Merck's Novel Approach to a New Sleeping Pill

A new class of sleeping pills aims to inhibit the wake system
Illustration by Jiro Bevis

A sleeping pill that offers the snooze-inducing benefits of Ambien and Lunesta while avoiding next-day grogginess and disorientation has eluded drug heavyweights including GlaxoSmithKline and Japan’s Takeda Pharmaceutical. Merck thinks it may have found a solution.

The drugmaker is in final testing of an insomnia product, named suvorexant, that works differently from the market leaders. Rather than boosting the brain’s complex sleep system, suvorexant uses a more precise approach to block a tiny group of receptors that keep the body alert.

If approved by the Food and Drug Administration, the pill could generate $900 million annually for Merck, according to Barclays analyst Tony Butler. “It’s not whether you put the patient to sleep, it’s how you feel the next day,” says Rafael Pelayo, a professor at the Stanford Center for Sleep Sciences and Medicine.

About 70 million American adults, or one-third, have trouble falling or staying asleep, according to the American Psychiatric Association. “That’s why I think the pharma industry and investors look at sleep as a good place to put their money,” Pelayo says.

History isn’t on Merck’s side. London-based Glaxo last year ended development of its most promising sleep drug, almorexant, during trials after agreeing to spend as much as 4 billion Swiss francs ($4.07 billion) to buy it from Actelion. The problem: Patients couldn’t tolerate its side effects, which remain undisclosed. Sanofi’s bid to replace its own Ambien product, which faced generic competition for the first time in 2006, ended in 2009 when the Paris-based drugmaker failed to get U.S. approval for the treatment, called Ciltyri, after its risks were considered to outweigh its benefits.

Meanwhile, two recently regulatory-certified insomnia drugs have failed to take hold with consumers. Takeda’s Rozerem, approved in the U.S. in 2005, logged just $11.7 million in sales last year, while Somaxon Pharmaceuticals’ Silenor generated only $16.2 million. The newer therapies failed because they haven’t reduced side effects such as headaches or nausea, says Stanford’s Pelayo.

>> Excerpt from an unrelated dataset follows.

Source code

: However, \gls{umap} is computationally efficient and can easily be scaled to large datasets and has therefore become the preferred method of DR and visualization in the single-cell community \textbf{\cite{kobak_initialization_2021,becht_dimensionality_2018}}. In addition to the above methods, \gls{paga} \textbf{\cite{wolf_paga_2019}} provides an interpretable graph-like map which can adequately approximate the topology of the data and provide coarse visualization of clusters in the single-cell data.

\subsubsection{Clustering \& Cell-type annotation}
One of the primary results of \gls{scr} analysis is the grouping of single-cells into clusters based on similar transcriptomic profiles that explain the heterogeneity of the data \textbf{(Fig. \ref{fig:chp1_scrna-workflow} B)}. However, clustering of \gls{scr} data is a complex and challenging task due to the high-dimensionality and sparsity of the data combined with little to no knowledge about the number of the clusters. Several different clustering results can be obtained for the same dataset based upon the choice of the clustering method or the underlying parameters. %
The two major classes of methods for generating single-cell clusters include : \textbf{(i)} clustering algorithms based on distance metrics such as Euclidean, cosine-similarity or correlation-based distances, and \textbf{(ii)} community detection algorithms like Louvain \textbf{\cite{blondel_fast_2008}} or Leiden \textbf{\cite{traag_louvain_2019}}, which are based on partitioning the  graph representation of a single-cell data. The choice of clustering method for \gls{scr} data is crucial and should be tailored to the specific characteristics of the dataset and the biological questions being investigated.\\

The failures have helped clear the field for Merck’s suvorexant, part of a potential new class of drugs known as orexin receptor antagonists. The medicines may provide the same or better effectiveness against insomnia with fewer side effects, says Thomas Roth, director of research at the Sleep Disorders and Research Center at Henry Ford Health System in Detroit who worked with Merck on the study and consults with other pharmaceutical companies. “The therapy of insomnia has changed from trying to augment the power of the sleep system to trying to inhibit the wake system,” says Roth.

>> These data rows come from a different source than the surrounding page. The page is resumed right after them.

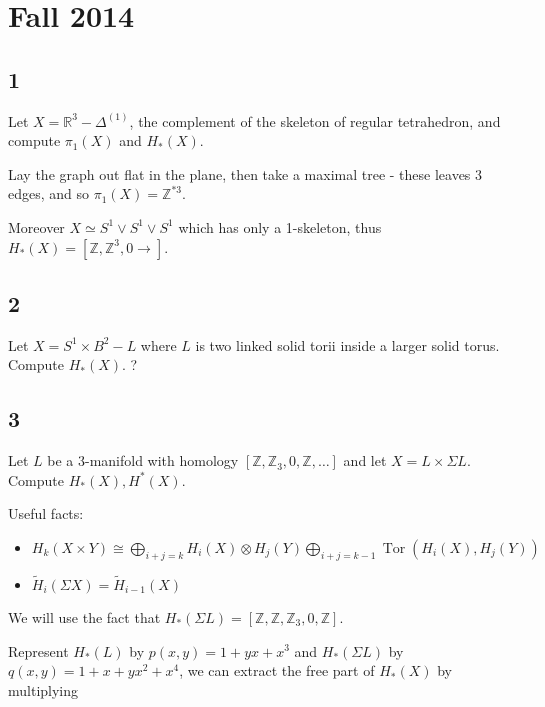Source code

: \hypertarget{fall-2014}{%
\section{Fall 2014}\label{fall-2014}}

\hypertarget{section}{%
\subsection{1}\label{section}}

Let \(X = {\mathbb{R}}^3 - \Delta^{(1)}\), the complement of the
skeleton of regular tetrahedron, and compute \(\pi_1(X)\) and
\(H_*(X)\).

Lay the graph out flat in the plane, then take a maximal tree - these
leaves 3 edges, and so \(\pi_1(X) = {\mathbb{Z}}^{\ast 3}\).

Moreover \(X \simeq S^1\vee S^1 \vee S^1\) which has only a 1-skeleton,
thus \(H_*(X) = [{\mathbb{Z}}, {\mathbb{Z}}^3, 0\rightarrow]\).

\hypertarget{section-1}{%
\subsection{2}\label{section-1}}

Let \(X = S^1 \times B^2 - L\) where \(L\) is two linked solid torii
inside a larger solid torus. Compute \(H_*(X)\). ?

\hypertarget{section-2}{%
\subsection{3}\label{section-2}}

Let \(L\) be a 3-manifold with homology
\([{\mathbb{Z}}, {\mathbb{Z}}_3, 0, {\mathbb{Z}}, \ldots]\) and let
\(X = L \times\Sigma L\). Compute \(H_*(X), H^*(X)\).

Useful facts:

\begin{itemize}
\tightlist
\item
  \(H_{k}(X\times Y) \cong \bigoplus _{{i+j=k}}H_{i}(X)\otimes H_{j}(Y) \bigoplus_{i+j=k-1}\operatorname{Tor}(H_i(X), H_j(Y))\)
\item
  \(\tilde H_i(\Sigma X) = \tilde H_{i-1}(X)\)
\end{itemize}

We will use the fact that
\(H_*(\Sigma L) = [{\mathbb{Z}}, {\mathbb{Z}}, {\mathbb{Z}}_3, 0, {\mathbb{Z}}]\).

Represent \(H_*(L)\) by \(p(x, y) = 1 + yx + x^3\) and \(H_*(\Sigma L)\)
by \(q(x,y) = 1 + x + yx^2 + x^4\), we can extract the free part of
\(H_*(X)\) by multiplying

Older sleep drugs including Ambien and Lunesta target billions of neuron receptors, affecting a wide range of body activities to achieve their goals. Orexin receptors targeted by the Merck drug are far fewer, with tens of thousands located in the brain’s hypothalamus. That makes for a more focused drug, says Darryle Schoepp, Merck’s head of neuroscience development. In a study sponsored by Merck, patients on suvorexant performed better at a driving test the next day, staying in their lane more than patients on eszopiclone, the generic name for Dainippon Sumitomo Pharma’s Lunesta. Merck’s clinical trial has lasted a year, longer than that of any other sleep drug, which the company says may mean it’s possible for patients to use the drug for longer than current therapies. Glaxo completed a 48-person trial of its own orexin drug in 2007, though it has yet to report data. Takeda is investigating orexin medicines as well, according to a scientific study describing the work. But Merck’s drug is the only one of the new class in the final of three stages of clinical trials usually required for regulatory approval. “There’s no second at this point,” says Roth.